- What you are asked to do: Two lines mark the range in the entries below: the one holding "## 5. Methodology and Data Analysis" and the one holding "- **Appropriateness of". Set down those two and all lines between them, exactly.

- Extracted data:
=======
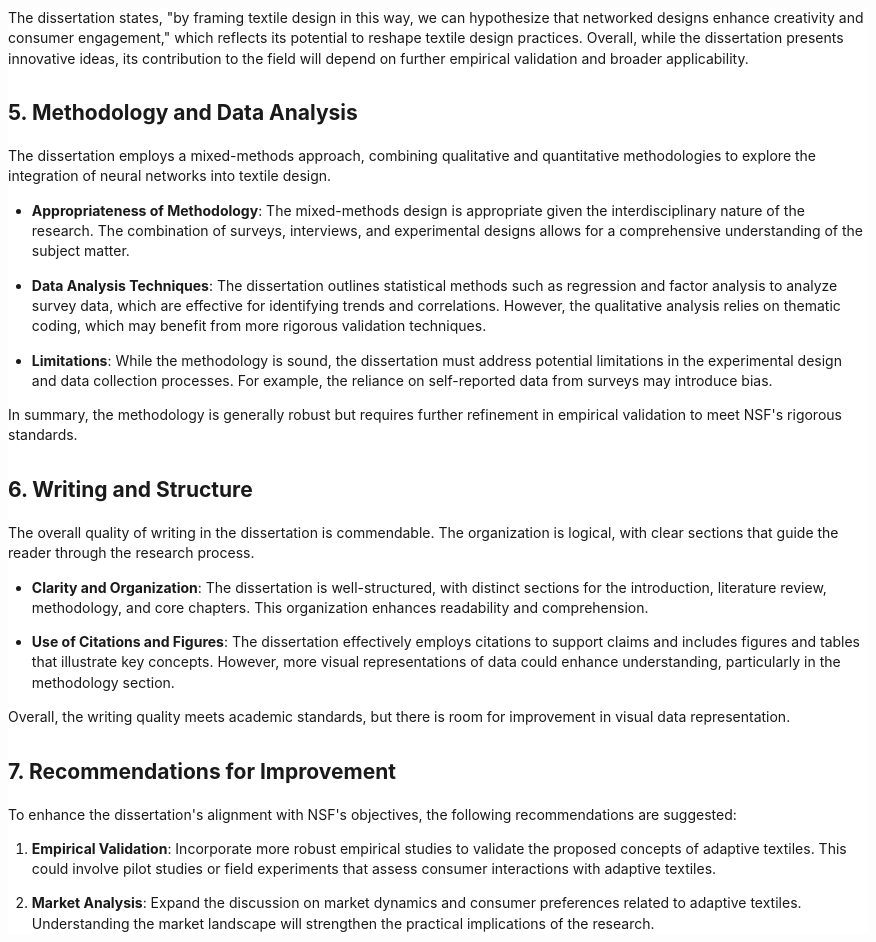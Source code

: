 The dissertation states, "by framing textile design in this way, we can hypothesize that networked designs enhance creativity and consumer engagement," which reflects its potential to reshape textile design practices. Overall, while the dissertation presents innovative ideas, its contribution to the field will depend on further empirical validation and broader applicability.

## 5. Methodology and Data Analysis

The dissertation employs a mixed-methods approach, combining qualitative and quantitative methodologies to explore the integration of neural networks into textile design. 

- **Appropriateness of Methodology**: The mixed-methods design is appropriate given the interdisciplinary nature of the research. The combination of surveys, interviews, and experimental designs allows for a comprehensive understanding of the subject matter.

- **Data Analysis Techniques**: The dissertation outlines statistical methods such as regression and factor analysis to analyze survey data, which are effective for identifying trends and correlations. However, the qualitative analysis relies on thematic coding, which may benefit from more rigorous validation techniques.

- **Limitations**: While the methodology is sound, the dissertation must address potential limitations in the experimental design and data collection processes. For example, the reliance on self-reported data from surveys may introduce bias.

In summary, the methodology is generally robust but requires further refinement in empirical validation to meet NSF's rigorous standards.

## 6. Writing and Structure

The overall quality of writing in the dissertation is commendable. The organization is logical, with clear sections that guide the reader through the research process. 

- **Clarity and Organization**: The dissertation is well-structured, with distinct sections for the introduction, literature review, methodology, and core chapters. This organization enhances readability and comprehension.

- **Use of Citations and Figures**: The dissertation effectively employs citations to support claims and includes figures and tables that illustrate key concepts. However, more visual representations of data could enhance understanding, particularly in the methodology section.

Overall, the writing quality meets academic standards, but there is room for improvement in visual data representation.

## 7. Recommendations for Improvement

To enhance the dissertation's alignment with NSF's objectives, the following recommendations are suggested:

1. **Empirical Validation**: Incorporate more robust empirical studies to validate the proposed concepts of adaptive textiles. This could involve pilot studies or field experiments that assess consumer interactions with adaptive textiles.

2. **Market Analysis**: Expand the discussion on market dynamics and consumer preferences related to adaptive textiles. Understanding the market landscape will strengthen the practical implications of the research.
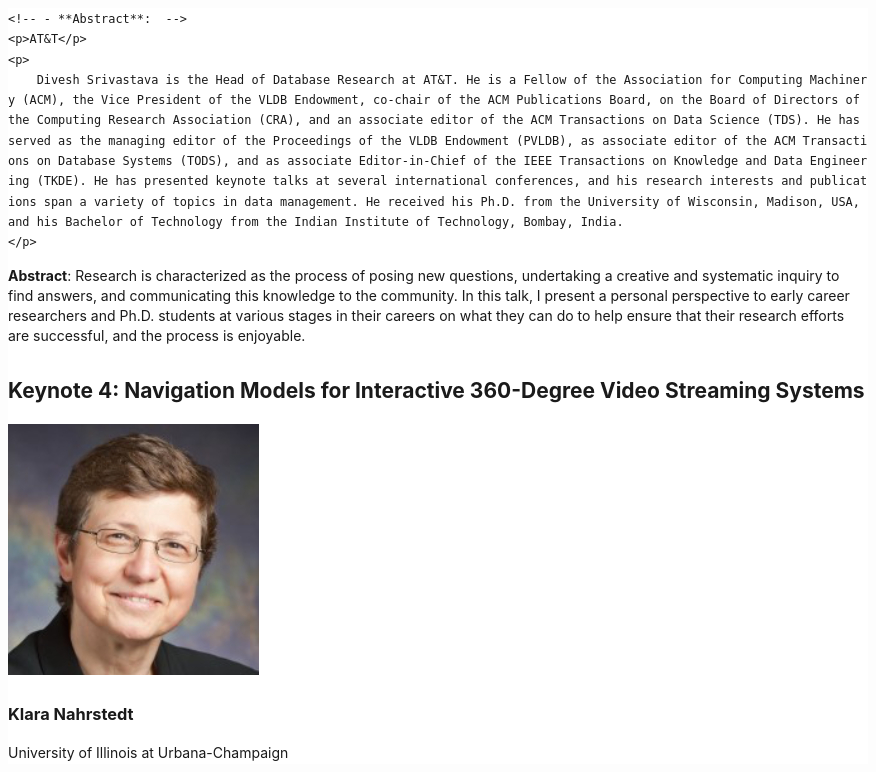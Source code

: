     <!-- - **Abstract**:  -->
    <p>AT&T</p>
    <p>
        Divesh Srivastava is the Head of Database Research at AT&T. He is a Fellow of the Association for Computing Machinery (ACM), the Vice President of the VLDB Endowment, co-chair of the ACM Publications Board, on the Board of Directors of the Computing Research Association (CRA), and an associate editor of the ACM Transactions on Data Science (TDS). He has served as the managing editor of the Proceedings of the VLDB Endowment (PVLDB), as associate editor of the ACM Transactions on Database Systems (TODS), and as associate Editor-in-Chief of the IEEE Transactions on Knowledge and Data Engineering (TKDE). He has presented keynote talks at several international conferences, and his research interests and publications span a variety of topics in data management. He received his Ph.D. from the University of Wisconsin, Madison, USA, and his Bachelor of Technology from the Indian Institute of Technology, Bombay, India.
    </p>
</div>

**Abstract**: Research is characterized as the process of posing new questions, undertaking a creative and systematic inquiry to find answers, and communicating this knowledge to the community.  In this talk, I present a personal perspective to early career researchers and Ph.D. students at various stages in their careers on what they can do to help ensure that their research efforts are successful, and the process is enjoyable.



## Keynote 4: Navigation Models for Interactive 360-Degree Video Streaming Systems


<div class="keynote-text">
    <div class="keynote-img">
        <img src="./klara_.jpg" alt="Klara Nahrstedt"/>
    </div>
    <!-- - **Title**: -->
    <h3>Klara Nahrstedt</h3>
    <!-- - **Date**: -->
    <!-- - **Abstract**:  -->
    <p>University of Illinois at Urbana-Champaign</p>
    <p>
=======
- Written answer:
## 5. Methodology and Data Analysis

The dissertation employs a mixed-methods approach, combining qualitative and quantitative methodologies to explore the integration of neural networks into textile design. 

- **Appropriateness of Methodology**: The mixed-methods design is appropriate given the interdisciplinary nature of the research. The combination of surveys, interviews, and experimental designs allows for a comprehensive understanding of the subject matter.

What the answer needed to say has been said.